1
votes

I'm trying to learn elixir(but mostly functional programming)

I am implementing a very simple GenServer which basically wraps a list of entries. The maximum count of entries and the maximum size (in bytes) of each param is restricted(config file)

defmodule List do

    def init(_) do 
        {:ok, []}
    end

    def handle_call({:insert, param1, param2, param3}, from, list) do

        import Application

        param1_max_size = get_env(:app, ....)
        param2_max_size = get_env(:app, ....)
        param2_max_size = get_env(:app, ....)

        max_items_count = get_env(:app, ....)

        ## should be {:reply, {:error, :your_list_is_full}, list}  if list is full 

        ## should be {:reply, {:error, {:check_this_args_please, wrong_params_list}, list} if any param is wrong. wrong_params_list contains the offending params 

        ## should be {:reply, {:ok}, [{param1, param2, param3} | list ]} otherwise

    end

end

I know it seems easy but basically i'm trying to find an elegant functional way to do that. My head is procedural and i always end up in a "nested-if-else-hell" using = operator like if it were the C one.

thx

1

1 Answers

3
votes

The cleanest way I know for validating multiple parameters is Ecto with its changesets. You might want to implement something very similar.

  1. Create a datastructure that holds values and validation errors
  2. Make all validation functions take that datastructure as first argument and return this datastructure to make it easy for piping. I am going to call it changeset the same way Ecto does.

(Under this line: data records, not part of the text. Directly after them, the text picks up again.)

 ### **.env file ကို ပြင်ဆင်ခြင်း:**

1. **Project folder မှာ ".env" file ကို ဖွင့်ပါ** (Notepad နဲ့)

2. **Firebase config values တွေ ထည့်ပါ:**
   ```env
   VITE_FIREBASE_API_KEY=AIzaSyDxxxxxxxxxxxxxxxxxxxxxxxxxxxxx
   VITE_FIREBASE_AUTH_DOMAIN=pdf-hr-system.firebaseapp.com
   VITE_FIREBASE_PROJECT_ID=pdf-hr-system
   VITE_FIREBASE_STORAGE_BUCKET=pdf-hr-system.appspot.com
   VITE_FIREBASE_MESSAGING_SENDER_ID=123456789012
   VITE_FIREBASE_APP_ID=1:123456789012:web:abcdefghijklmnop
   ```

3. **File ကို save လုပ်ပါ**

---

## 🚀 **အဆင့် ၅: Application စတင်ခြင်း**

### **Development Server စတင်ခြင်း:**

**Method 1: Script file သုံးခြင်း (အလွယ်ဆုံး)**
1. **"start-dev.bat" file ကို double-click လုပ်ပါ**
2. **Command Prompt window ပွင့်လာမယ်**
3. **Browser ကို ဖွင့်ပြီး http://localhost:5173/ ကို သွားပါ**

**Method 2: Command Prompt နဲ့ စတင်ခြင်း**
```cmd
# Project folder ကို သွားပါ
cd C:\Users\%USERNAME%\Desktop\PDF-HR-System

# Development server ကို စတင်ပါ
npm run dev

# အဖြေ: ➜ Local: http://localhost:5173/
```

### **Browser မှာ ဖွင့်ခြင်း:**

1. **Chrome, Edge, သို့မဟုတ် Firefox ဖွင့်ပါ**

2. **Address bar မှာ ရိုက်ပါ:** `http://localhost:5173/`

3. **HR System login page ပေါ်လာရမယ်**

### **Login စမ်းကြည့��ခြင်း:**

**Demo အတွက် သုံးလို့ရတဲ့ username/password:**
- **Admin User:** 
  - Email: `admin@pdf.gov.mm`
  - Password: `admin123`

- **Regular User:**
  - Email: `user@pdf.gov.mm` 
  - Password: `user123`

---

The code could be something like this:

changeset = %{data: {param1, param2, param3}, errors: []}

def validate_param(changeset, number) do
  max_size = get_env(:app, :"param#{number}"
  if elem(changeset.data, number-1) < max_size do
    changeset
  else
    errors = [{:"param#{number}", elem(changeset.data, number-1)} | changeset.errors
    %{ changeset | errors: errors}
  end
end

validated_changeset = 
  changeset
  |> validate_param(1)
  |> validate_param(2)
  |> validate_param(3)

case validated_changeset.errors do
  [] -> {:reply, :ok, [changeset.data | list]}
  errors -> {:reply, errors, list}
end

In Elixir you can define an atom using quotes to contain special characters. If there are no special characters it is the same as without quotes:

iex(1)> :"a b"
:"a b"
iex(10)> :"ab"
:ab

Inside quotes you can use string interpolation so you can create generic validate_param using atom :"param#{number}".

elem function is zero indexed, so we need to subtract 1 from number: elem(changeset.data, number-1).

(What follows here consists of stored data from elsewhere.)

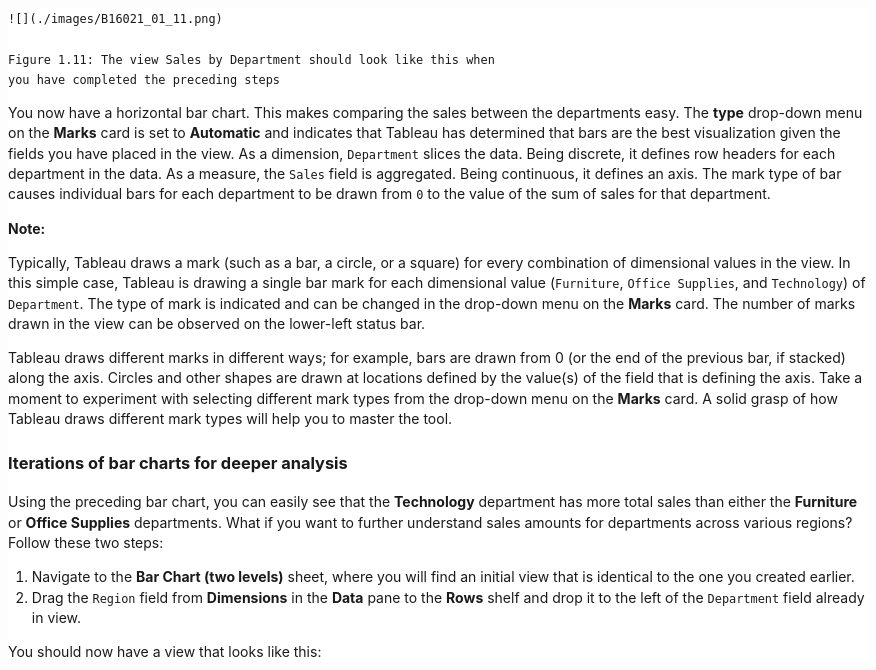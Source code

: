     ![](./images/B16021_01_11.png)

    Figure 1.11: The view Sales by Department should look like this when
    you have completed the preceding steps

You now have a horizontal bar chart. This makes
comparing the sales between the departments easy. The **type** drop-down
menu on the **Marks** card is set to **Automatic** and indicates that
Tableau has determined that bars are the best visualization given the
fields you have placed in the view. As a dimension,
`Department` slices the data. Being discrete, it
defines row headers for each department in the data. As a measure, the
`Sales` field is aggregated. Being continuous, it
defines an axis. The mark type of bar causes individual bars for each
department to be drawn from `0` to the value of
the sum of sales for that department.

**Note:**

Typically, Tableau draws a mark (such as a bar, a circle, or a square)
for every combination of dimensional values in the view. In this simple
case, Tableau is drawing a single bar mark for each dimensional value
(`Furniture`,
`Office Supplies`, and
`Technology`) of
`Department`. The type of mark is indicated and
can be changed in the drop-down menu on the **Marks** card. The number
of marks drawn in the view can be observed on the lower-left status bar.


Tableau draws different marks in different ways; for example, bars are
drawn from 0 (or the end of the previous bar, if stacked) along the
axis. Circles and other shapes are drawn at locations defined by the
value(s) of the field that is defining the axis. Take a moment to
experiment with selecting different mark types
from the drop-down menu on the **Marks** card. A solid grasp of how
Tableau draws different mark types will help you to master the tool.

### Iterations of bar charts for deeper analysis 

Using the preceding bar chart, you can easily see that the
**Technology** department has more total sales than either the
**Furniture** or **Office Supplies** departments. What if you want to
further understand sales amounts for departments
across various regions? Follow these two steps:

1.  Navigate to the **Bar Chart (two levels)** sheet, where you will
    find an initial view that is identical to the one you created
    earlier.
2.  Drag the `Region` field from **Dimensions**
    in the **Data** pane to the **Rows** shelf and drop it to the left
    of the `Department` field already in view.

You should now have a view that looks like this:
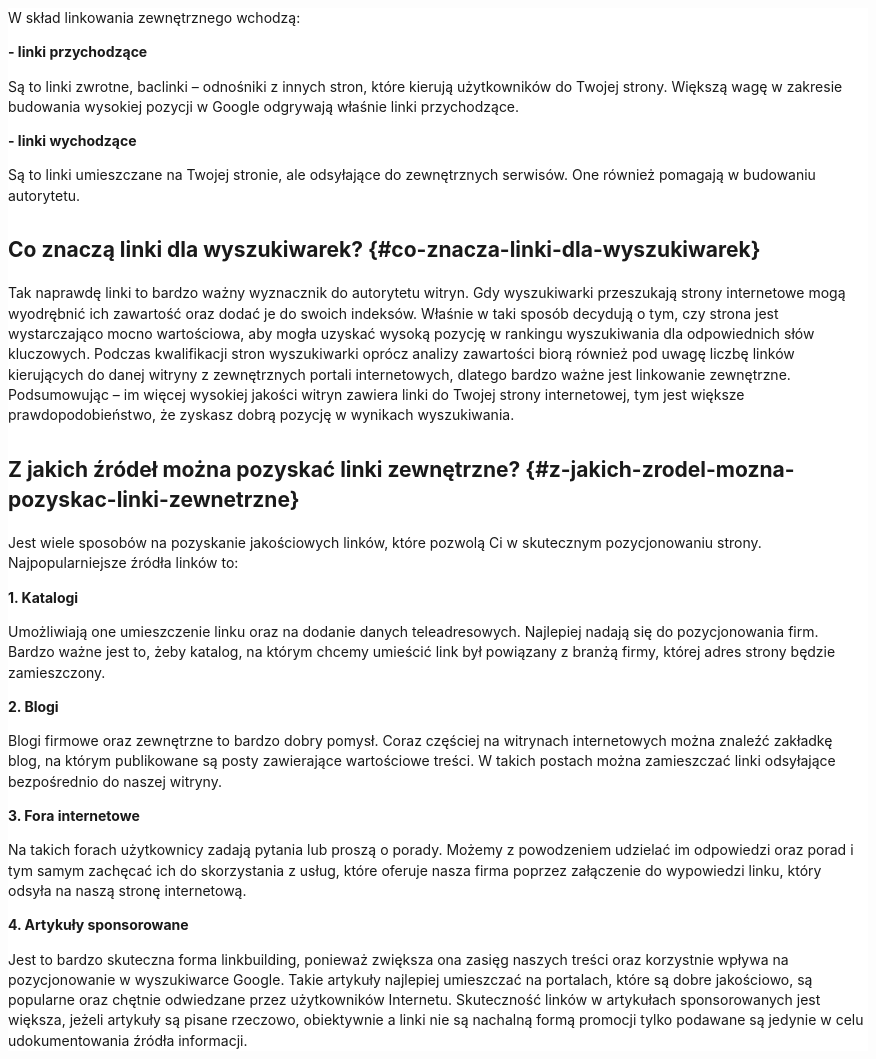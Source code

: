 W skład linkowania zewnętrznego wchodzą:

**- linki przychodzące**

Są to linki zwrotne, baclinki – odnośniki z innych stron, które kierują użytkowników do Twojej strony. Większą wagę w zakresie budowania wysokiej pozycji w Google odgrywają właśnie linki przychodzące.

**- linki wychodzące**

Są to linki umieszczane na Twojej stronie, ale odsyłające do zewnętrznych serwisów. One również pomagają w budowaniu autorytetu.

## **Co znaczą linki dla wyszukiwarek? {#co-znacza-linki-dla-wyszukiwarek}**

Tak naprawdę linki to bardzo ważny wyznacznik do autorytetu witryn. Gdy wyszukiwarki przeszukają strony internetowe mogą wyodrębnić ich zawartość oraz dodać je do swoich indeksów. Właśnie w taki sposób decydują o tym, czy strona jest wystarczająco mocno wartościowa, aby mogła uzyskać wysoką pozycję w rankingu wyszukiwania dla odpowiednich słów kluczowych. Podczas kwalifikacji stron wyszukiwarki oprócz analizy zawartości biorą również pod uwagę liczbę linków kierujących do danej witryny z zewnętrznych portali internetowych, dlatego bardzo ważne jest linkowanie zewnętrzne. Podsumowując – im więcej wysokiej jakości witryn zawiera linki do Twojej strony internetowej, tym jest większe prawdopodobieństwo, że zyskasz dobrą pozycję w wynikach wyszukiwania.

## **Z jakich źródeł można pozyskać linki zewnętrzne? {#z-jakich-zrodel-mozna-pozyskac-linki-zewnetrzne}** 

Jest wiele sposobów na pozyskanie jakościowych linków, które pozwolą Ci w skutecznym pozycjonowaniu strony. Najpopularniejsze źródła linków to:

**1. Katalogi** 

Umożliwiają one umieszczenie linku oraz na dodanie danych teleadresowych. Najlepiej nadają się do pozycjonowania firm. Bardzo ważne jest to, żeby katalog, na którym chcemy umieścić link był powiązany z branżą firmy, której adres strony będzie zamieszczony.

**2. Blogi**

Blogi firmowe oraz zewnętrzne to bardzo dobry pomysł. Coraz częściej na witrynach internetowych można znaleźć zakładkę blog, na którym publikowane są posty zawierające wartościowe treści. W takich postach można zamieszczać linki odsyłające bezpośrednio do naszej witryny.

**3. Fora internetowe**

Na takich forach użytkownicy zadają pytania lub proszą o porady. Możemy z powodzeniem udzielać im odpowiedzi oraz porad i tym samym zachęcać ich do skorzystania z usług, które oferuje nasza firma poprzez załączenie do wypowiedzi linku, który odsyła na naszą stronę internetową.

**4. Artykuły sponsorowane**

Jest to bardzo skuteczna forma linkbuilding, ponieważ zwiększa ona zasięg naszych treści oraz korzystnie wpływa na pozycjonowanie w wyszukiwarce Google. Takie artykuły najlepiej umieszczać na portalach, które są dobre jakościowo, są popularne oraz chętnie odwiedzane przez użytkowników Internetu. Skuteczność linków w artykułach sponsorowanych jest większa, jeżeli artykuły są pisane rzeczowo, obiektywnie a linki nie są nachalną formą promocji tylko podawane są jedynie w celu udokumentowania źródła informacji.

If there are no errors we are returning the changeset without any modifications.

Errors will have structure {field_name, field_value}. It should be easy to add list to the changeset and create one more validation function that checks list length and appends correct error.

You can also remove duplication in calling validate_param 3 times using List.foldl:

List.foldl([1, 2, 3], changeset, fn(number, changeset) -> validate_number(changeset, number) end)

or even shorter:

List.foldl([1, 2, 3], changeset, &validate_number(&2, &1))

The most important thing is the pattern of functions returning the same type as they take as first argument. It makes it easy to pipe things avoiding many nested if or case statements.